- [WORK TO COMPLETE]
Only certain lines below are wanted: those starting at the line containing "sublicense, and/or sell" and ending at the line containing "The above copyright", both included, each retyped exactly.

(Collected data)
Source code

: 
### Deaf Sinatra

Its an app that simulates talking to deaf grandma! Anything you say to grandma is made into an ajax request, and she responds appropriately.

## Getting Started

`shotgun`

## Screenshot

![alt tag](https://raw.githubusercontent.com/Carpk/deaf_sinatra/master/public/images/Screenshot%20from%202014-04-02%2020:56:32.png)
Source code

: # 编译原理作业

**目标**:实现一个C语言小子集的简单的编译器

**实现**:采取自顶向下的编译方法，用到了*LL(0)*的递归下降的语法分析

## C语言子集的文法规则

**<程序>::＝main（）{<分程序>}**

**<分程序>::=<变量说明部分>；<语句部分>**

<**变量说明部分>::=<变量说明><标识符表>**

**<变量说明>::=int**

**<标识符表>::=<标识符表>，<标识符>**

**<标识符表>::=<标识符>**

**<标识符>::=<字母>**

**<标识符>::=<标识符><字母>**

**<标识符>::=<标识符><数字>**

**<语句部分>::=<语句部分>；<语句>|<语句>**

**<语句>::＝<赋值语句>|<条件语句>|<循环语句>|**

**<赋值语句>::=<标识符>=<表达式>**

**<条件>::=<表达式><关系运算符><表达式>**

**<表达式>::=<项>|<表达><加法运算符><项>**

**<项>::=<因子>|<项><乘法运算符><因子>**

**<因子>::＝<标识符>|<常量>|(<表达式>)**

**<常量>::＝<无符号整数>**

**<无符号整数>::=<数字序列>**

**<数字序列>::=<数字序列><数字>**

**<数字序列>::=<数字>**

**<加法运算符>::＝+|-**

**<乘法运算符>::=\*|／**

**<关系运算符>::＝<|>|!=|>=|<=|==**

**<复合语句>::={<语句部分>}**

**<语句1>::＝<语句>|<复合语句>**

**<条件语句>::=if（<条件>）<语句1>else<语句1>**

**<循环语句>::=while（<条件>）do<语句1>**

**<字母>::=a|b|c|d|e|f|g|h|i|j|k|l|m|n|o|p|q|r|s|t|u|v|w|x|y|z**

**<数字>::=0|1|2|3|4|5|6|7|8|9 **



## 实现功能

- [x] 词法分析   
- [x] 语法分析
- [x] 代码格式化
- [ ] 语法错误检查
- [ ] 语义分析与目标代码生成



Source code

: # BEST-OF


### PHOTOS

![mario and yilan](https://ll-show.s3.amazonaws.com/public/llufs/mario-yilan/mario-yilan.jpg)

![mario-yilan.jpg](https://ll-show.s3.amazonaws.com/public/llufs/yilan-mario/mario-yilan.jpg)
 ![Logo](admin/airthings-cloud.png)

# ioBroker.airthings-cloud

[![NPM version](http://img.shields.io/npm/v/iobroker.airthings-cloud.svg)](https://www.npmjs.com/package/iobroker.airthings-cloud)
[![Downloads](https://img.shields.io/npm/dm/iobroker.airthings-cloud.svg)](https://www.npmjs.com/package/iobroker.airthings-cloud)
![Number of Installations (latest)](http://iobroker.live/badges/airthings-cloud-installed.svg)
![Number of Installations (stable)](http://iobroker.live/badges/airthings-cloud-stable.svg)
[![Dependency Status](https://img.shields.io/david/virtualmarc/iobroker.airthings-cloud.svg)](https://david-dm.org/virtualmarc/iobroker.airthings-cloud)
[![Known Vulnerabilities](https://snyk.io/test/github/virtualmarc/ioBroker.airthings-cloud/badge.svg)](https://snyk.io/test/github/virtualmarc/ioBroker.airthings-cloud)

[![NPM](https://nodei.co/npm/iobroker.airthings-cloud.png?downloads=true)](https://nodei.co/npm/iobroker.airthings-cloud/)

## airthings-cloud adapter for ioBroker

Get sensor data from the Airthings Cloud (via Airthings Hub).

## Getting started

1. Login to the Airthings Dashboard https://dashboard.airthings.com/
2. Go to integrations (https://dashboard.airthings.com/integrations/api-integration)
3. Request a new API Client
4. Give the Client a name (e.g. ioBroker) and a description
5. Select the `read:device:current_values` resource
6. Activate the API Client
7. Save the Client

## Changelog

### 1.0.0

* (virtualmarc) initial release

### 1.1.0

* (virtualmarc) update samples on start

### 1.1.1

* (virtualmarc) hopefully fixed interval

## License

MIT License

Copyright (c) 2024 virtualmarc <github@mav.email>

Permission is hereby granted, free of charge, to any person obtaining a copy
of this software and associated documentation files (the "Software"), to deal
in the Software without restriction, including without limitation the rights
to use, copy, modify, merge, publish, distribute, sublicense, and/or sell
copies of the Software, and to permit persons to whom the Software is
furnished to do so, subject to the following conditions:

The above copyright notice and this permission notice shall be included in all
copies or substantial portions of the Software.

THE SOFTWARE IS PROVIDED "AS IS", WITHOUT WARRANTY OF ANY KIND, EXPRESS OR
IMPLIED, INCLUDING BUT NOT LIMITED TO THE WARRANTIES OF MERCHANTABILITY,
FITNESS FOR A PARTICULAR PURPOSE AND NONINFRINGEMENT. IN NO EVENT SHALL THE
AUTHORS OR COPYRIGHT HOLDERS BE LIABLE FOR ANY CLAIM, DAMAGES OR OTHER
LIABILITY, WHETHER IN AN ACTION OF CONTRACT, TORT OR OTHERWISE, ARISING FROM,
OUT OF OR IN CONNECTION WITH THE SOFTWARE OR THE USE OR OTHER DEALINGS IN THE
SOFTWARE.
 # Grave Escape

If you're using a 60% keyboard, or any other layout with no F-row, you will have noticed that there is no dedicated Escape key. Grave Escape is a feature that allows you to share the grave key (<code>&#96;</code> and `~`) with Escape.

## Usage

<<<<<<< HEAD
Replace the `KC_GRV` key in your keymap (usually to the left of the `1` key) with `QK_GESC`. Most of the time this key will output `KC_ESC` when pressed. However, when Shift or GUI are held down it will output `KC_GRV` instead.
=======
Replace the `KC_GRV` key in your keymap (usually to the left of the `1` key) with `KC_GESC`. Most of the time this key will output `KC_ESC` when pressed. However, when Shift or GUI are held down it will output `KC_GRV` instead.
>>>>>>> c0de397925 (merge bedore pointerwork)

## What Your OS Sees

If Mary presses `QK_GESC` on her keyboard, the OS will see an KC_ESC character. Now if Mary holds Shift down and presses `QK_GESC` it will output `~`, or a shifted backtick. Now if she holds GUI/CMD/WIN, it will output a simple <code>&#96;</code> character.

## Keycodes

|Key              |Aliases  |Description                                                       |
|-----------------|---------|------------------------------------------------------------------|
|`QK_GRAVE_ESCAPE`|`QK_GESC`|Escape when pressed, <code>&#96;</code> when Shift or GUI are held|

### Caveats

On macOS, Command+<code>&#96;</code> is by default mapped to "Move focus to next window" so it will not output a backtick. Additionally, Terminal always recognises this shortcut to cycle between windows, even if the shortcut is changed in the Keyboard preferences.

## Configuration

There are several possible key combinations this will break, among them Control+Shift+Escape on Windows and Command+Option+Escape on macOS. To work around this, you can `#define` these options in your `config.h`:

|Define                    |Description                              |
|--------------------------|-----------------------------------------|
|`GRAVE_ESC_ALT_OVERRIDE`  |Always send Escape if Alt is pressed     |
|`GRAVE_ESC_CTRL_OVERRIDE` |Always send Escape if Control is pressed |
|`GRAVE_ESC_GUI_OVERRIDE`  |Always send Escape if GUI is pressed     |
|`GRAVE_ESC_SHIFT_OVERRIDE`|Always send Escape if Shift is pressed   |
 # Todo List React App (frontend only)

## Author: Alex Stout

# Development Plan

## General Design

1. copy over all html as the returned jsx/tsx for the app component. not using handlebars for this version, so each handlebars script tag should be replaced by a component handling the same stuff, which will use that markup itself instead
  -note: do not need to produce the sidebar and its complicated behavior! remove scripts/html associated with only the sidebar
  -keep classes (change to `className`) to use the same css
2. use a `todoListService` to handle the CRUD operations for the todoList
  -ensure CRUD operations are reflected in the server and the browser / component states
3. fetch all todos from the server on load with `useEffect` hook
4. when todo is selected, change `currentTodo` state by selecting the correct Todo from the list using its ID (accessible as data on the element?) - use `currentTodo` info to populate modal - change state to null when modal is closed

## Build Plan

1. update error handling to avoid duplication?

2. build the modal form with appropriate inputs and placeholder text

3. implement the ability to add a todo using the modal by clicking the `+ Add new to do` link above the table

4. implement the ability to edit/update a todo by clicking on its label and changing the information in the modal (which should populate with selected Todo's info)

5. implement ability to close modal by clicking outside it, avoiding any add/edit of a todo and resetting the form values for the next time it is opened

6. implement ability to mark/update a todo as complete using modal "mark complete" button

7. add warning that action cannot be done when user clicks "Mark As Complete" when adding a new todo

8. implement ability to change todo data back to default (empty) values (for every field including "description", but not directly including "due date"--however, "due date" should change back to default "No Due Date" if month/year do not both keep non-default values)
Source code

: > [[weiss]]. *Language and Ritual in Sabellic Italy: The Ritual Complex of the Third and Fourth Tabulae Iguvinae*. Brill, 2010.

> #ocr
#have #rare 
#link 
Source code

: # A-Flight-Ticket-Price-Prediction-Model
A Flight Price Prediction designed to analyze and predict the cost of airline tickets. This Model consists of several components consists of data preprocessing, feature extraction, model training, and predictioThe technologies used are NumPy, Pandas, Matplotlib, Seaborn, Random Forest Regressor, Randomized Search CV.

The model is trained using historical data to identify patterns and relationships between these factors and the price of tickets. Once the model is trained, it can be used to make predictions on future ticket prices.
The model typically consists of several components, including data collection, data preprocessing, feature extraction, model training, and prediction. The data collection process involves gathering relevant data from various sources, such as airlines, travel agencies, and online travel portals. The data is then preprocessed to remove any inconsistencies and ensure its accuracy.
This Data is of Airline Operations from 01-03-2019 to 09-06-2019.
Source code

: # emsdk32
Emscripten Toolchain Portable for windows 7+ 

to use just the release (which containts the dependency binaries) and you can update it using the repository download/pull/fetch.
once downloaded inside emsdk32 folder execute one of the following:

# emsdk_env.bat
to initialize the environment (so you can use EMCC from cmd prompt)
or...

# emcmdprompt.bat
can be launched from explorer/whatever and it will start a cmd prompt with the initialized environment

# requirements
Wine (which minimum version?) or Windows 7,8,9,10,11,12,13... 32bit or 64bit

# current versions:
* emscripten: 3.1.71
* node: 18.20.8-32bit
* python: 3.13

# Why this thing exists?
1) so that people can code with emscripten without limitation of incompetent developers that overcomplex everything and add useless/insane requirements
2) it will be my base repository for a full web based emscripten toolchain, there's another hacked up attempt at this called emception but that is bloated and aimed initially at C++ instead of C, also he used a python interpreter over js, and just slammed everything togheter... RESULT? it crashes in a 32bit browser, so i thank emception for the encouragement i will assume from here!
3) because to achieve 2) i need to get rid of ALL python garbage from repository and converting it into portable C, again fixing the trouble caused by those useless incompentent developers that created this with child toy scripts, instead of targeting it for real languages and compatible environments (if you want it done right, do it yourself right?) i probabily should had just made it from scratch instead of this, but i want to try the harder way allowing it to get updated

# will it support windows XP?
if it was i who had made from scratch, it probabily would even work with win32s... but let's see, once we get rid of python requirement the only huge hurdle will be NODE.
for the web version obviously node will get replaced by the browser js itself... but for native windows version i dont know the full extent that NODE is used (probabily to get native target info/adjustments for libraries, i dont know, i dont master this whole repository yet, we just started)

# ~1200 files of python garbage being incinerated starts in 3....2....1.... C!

- [WRITTEN ANSWER]
to use, copy, modify, merge, publish, distribute, sublicense, and/or sell
copies of the Software, and to permit persons to whom the Software is
furnished to do so, subject to the following conditions:

The above copyright notice and this permission notice shall be included in all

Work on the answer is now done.